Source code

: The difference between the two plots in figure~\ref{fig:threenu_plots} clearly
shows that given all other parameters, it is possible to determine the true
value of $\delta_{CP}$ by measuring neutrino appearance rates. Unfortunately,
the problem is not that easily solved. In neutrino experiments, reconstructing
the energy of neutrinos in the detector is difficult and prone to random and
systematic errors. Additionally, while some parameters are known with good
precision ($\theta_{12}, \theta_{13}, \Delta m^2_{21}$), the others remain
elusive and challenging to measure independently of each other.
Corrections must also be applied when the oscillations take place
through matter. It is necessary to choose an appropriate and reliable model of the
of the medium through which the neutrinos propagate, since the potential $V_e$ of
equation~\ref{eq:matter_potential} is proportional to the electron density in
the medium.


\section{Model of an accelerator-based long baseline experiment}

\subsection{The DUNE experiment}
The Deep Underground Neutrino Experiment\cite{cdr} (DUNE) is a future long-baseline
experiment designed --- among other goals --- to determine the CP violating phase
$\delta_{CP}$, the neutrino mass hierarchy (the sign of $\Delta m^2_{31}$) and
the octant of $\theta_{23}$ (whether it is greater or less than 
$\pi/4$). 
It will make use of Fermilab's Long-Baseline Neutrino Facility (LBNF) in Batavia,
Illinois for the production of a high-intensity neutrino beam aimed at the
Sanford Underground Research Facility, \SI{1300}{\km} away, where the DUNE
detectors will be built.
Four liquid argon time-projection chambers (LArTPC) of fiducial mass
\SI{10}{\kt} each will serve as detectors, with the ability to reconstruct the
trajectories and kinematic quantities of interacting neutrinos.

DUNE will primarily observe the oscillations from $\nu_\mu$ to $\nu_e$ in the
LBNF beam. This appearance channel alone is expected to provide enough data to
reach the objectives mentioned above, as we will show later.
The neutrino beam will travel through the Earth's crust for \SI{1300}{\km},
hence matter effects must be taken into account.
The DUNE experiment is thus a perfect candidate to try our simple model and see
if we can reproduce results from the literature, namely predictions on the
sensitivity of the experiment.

Your instructions ::
Provide the count of lines in the entries above that hold the word "with", and leave out everything else.

Response box ::
2